The San Antonio market is very strong for integrated therapy practices, with high demand driven by population growth and employment opportunities. Sophisticated buyers, including private equity groups and regional players, are actively seeking well-managed practices. The local market benefits from national growth projections of 27% for Speech-Language Pathologists and 18% for Occupational Therapists, along with a strong local workforce and attractive service pricing.
How should I prepare my Speech and Occupational Therapy practice for sale in San Antonio?
Preparation should start two to three years before your target exit date to maximize value. Focus on organizing financial records, documenting operational procedures, and ensuring compliance and patient records are meticulous. This preparation helps you present a compelling story of stability and growth potential, which is critical for attracting serious buyers.
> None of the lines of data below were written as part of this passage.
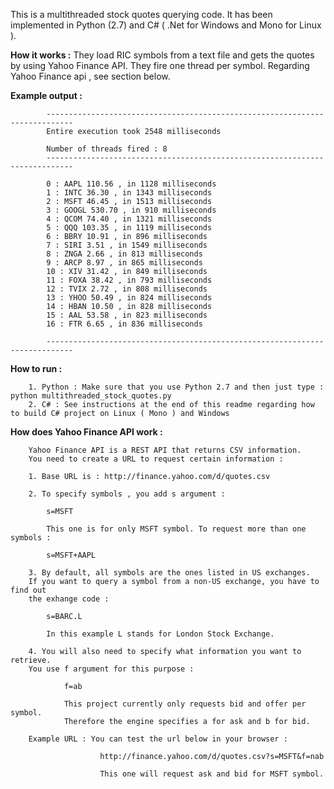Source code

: This is a multithreaded stock quotes querying code. It has been implemented in Python (2.7) and C# ( .Net for Windows and Mono for Linux ).

**How it works :** They load RIC symbols from a text file and gets the quotes by using Yahoo Finance API. They fire one thread per symbol. Regarding Yahoo Finance api , see section below.

**Example output :**

			----------------------------------------------------------------------------
			Entire execution took 2548 milliseconds

			Number of threads fired : 8
			----------------------------------------------------------------------------

			0 : AAPL 110.56 , in 1128 milliseconds
			1 : INTC 36.30 , in 1343 milliseconds
			2 : MSFT 46.45 , in 1513 milliseconds
			3 : GOOGL 530.70 , in 910 milliseconds
			4 : QCOM 74.40 , in 1321 milliseconds
			5 : QQQ 103.35 , in 1119 milliseconds
			6 : BBRY 10.91 , in 896 milliseconds
			7 : SIRI 3.51 , in 1549 milliseconds
			8 : ZNGA 2.66 , in 813 milliseconds
			9 : ARCP 8.97 , in 865 milliseconds
			10 : XIV 31.42 , in 849 milliseconds
			11 : FOXA 38.42 , in 793 milliseconds
			12 : TVIX 2.72 , in 808 milliseconds
			13 : YHOO 50.49 , in 824 milliseconds
			14 : HBAN 10.50 , in 828 milliseconds
			15 : AAL 53.58 , in 823 milliseconds
			16 : FTR 6.65 , in 836 milliseconds

			----------------------------------------------------------------------------
			
**How to run :** 

		1. Python : Make sure that you use Python 2.7 and then just type : python multithreaded_stock_quotes.py
		2. C# : See instructions at the end of this readme regarding how to build C# project on Linux ( Mono ) and Windows

**How does Yahoo Finance API work :**

		Yahoo Finance API is a REST API that returns CSV information.
		You need to create a URL to request certain information :
		
		1. Base URL is : http://finance.yahoo.com/d/quotes.csv
		
		2. To specify symbols , you add s argument :
		
			s=MSFT	
			
			This one is for only MSFT symbol. To request more than one symbols :
			
			s=MSFT+AAPL
			
		3. By default, all symbols are the ones listed in US exchanges. 
		If you want to query a symbol from a non-US exchange, you have to find out 
		the exhange code :
		
			s=BARC.L
			
			In this example L stands for London Stock Exchange.
			
		4. You will also need to specify what information you want to retrieve.
		You use f argument for this purpose :
		
				f=ab
				
				This project currently only requests bid and offer per symbol.
				Therefore the engine specifies a for ask and b for bid.
				
		Example URL : You can test the url below in your browser :
		
						http://finance.yahoo.com/d/quotes.csv?s=MSFT&f=nab
						
						This one will request ask and bid for MSFT symbol.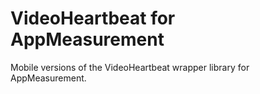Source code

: VideoHeartbeat for AppMeasurement
=================================

Mobile versions of the VideoHeartbeat wrapper library for AppMeasurement.




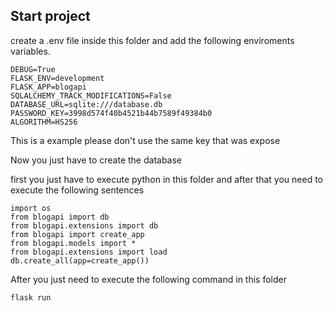 ## Start project
create a .env file inside this folder and add the following enviroments variables.


    DEBUG=True
    FLASK_ENV=development
    FLASK_APP=blogapi
    SQLALCHEMY_TRACK_MODIFICATIONS=False
    DATABASE_URL=sqlite:///database.db
    PASSWORD_KEY=3998d574f40b4521b44b7589f49384b0
    ALGORITHM=HS256

This is a example please don't use the same key that was expose

Now you just have to create the database

first you just have to execute python in this folder and after that you need to execute the following sentences

    import os
    from blogapi import db
    from blogapi.extensions import db
    from blogapi import create_app
    from blogapi.models import *
    from blogapi.extensions import load
    db.create_all(app=create_app())


After you just need to execute the following command in this folder
    
    flask run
Who are the typical buyers for these practices in the San Antonio area?
Buyers tend to be strategic and sophisticated, including local competitors, private equity-backed groups, and large regional platforms aiming to expand their footprint. They look for practices with strong operational systems and clear growth potential. Confidentiality is important in these sales, and creating competition among multiple qualified buyers is essential for achieving the highest value.
How is the value of a Speech and Occupational Therapy practice determined?
Valuation is typically based on Adjusted EBITDA rather than just net income. This involves adjusting reported profits by adding back owner-specific expenses and one-time costs to show true profitability. This adjusted EBITDA is then multiplied by a market-based multiple to determine enterprise value. For example, adding back excess owner salary and personal expenses can reveal hidden value that increases your practice’s worth.
What should I consider about the transition and deal structure after selling my practice?
The deal structure affects your future, staff, and legacy. Options include a 100% cash sale or structures like an equity rollover, allowing you to retain a minority stake and benefit from future growth. Planning the transition involves clear agreements on staff retention, patient handovers, and potential ongoing roles. Tailoring the transition to your goals and timeline is crucial to a successful sale and post-sale experience.